* **EXERCISE BRIEF**: Pick each line that has "Непрерывная" out of the records.

════════════════════

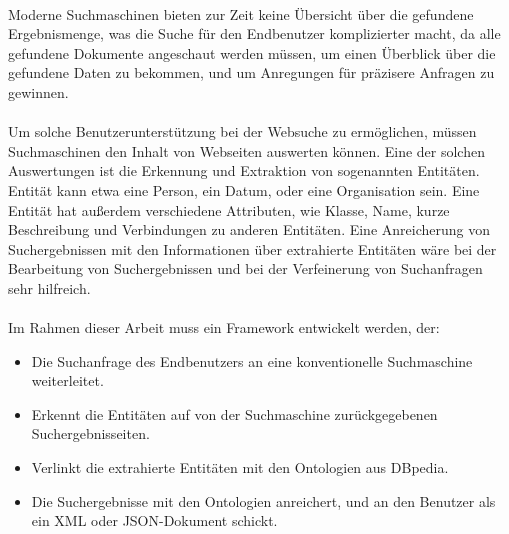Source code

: \paragraph{}
Moderne Suchmaschinen bieten zur Zeit keine Übersicht über die gefundene Ergebnismenge, was die Suche für den Endbenutzer komplizierter macht, da alle gefundene Dokumente angeschaut werden müssen, um einen Überblick über die gefundene Daten zu bekommen, und um Anregungen für präzisere Anfragen zu gewinnen.

\paragraph{}
Um solche Benutzerunterstützung bei der Websuche zu ermöglichen, müssen Suchmaschinen den Inhalt von Webseiten auswerten können. Eine der solchen Auswertungen ist die Erkennung und Extraktion von sogenannten Entitäten. Entität kann etwa eine Person, ein Datum, oder eine Organisation sein. Eine Entität hat außerdem verschiedene Attributen, wie Klasse, Name, kurze Beschreibung und Verbindungen zu anderen Entitäten. Eine Anreicherung von Suchergebnissen mit den Informationen über extrahierte Entitäten wäre bei der Bearbeitung von Suchergebnissen und bei der Verfeinerung von Suchanfragen sehr hilfreich.

\paragraph{}
Im Rahmen dieser Arbeit muss ein Framework entwickelt werden, der:
\begin{itemize}
\item Die Suchanfrage des Endbenutzers an eine konventionelle Suchmaschine weiterleitet.
\item Erkennt die Entitäten auf von der Suchmaschine zurückgegebenen Suchergebnisseiten. 
\item Verlinkt die extrahierte Entitäten mit den Ontologien aus DBpedia.
\item Die Suchergebnisse mit den Ontologien anreichert, und an den Benutzer als ein XML oder JSON-Dokument schickt.
\end{itemize}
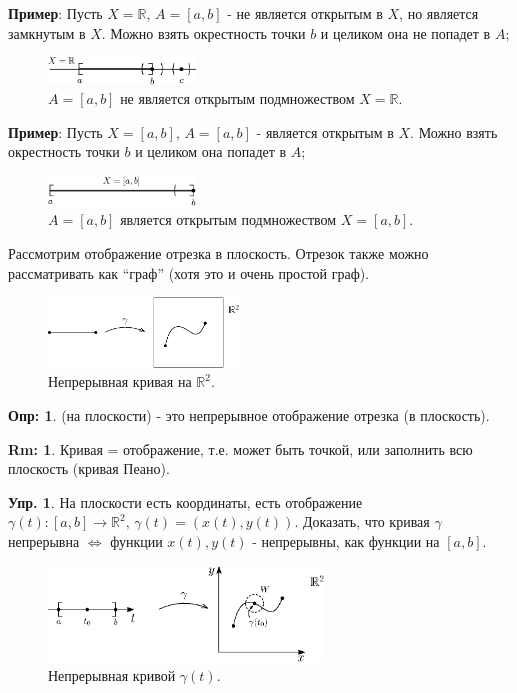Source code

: \documentclass[12pt]{article}
\newcommand{\MR}{\mathbb{R}}
\theoremstyle{definition}
\newtheorem{defn}{Опр:}
\newtheorem{rem}{Rm:}
\newtheorem{exrc}{Упр.}
\begin{document}
\textbf{Пример}: Пусть $X = \MR,\, A = [a,b]$ - не является открытым в $X$, но является замкнутым в $X$. Можно взять окрестность точки $b$ и целиком она не попадет в $A$;
\begin{figure}[H]
	\centering
	\includegraphics[width=0.35\textwidth]{1_10.eps}
	\caption{$A = [a,b]$ не является открытым подмножеством $X = \MR$.}
	\label{1_10}
\end{figure}
\textbf{Пример}: Пусть $X = [a,b],\, A = [a,b]$ - является открытым в $X$. Можно взять окрестность точки $b$ и целиком она попадет в $A$;
\begin{figure}[H]
	\centering
	\includegraphics[width=0.35\textwidth]{1_11.eps}
	\caption{$A = [a,b]$ является открытым подмножеством $X = [a,b]$.}
	\label{1_11}
\end{figure}

Рассмотрим отображение отрезка в плоскость. Отрезок также можно рассматривать как ``граф'' (хотя это и очень простой граф).
\begin{figure}[H]
	\centering
	\includegraphics[width=0.45\textwidth]{1_12.eps}
	\caption{Непрерывная кривая на $\MR^2$.}
	\label{1_12}
\end{figure}
\begin{defn}
	 (на плоскости) - это непрерывное отображение отрезка (в плоскость).
\end{defn}
\begin{rem}
	Кривая = отображение, т.е. может быть точкой, или заполнить всю плоскость (кривая Пеано).
\end{rem}
\begin{exrc}
	На плоскости есть координаты, есть отображение $\gamma(t) \colon [a,b] \to \MR^2, \, \gamma(t) = (x(t), y(t))$. Доказать, что кривая $\gamma$ непрерывна $\Leftrightarrow$ функции $x(t), y(t)$ - непрерывны, как функции на $[a,b]$.
\end{exrc}
\begin{figure}[H]
	\centering
	\includegraphics[width=0.65\textwidth]{1_13.eps}
	\caption{Непрерывная кривой $\gamma(t)$.}
	\label{1_13}
\end{figure}
\end{document}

════════════════════

* **ANSWER TO THIS EXERCISE**:
	\caption{Непрерывная кривая на $\MR^2$.}
	\caption{Непрерывная кривой $\gamma(t)$.}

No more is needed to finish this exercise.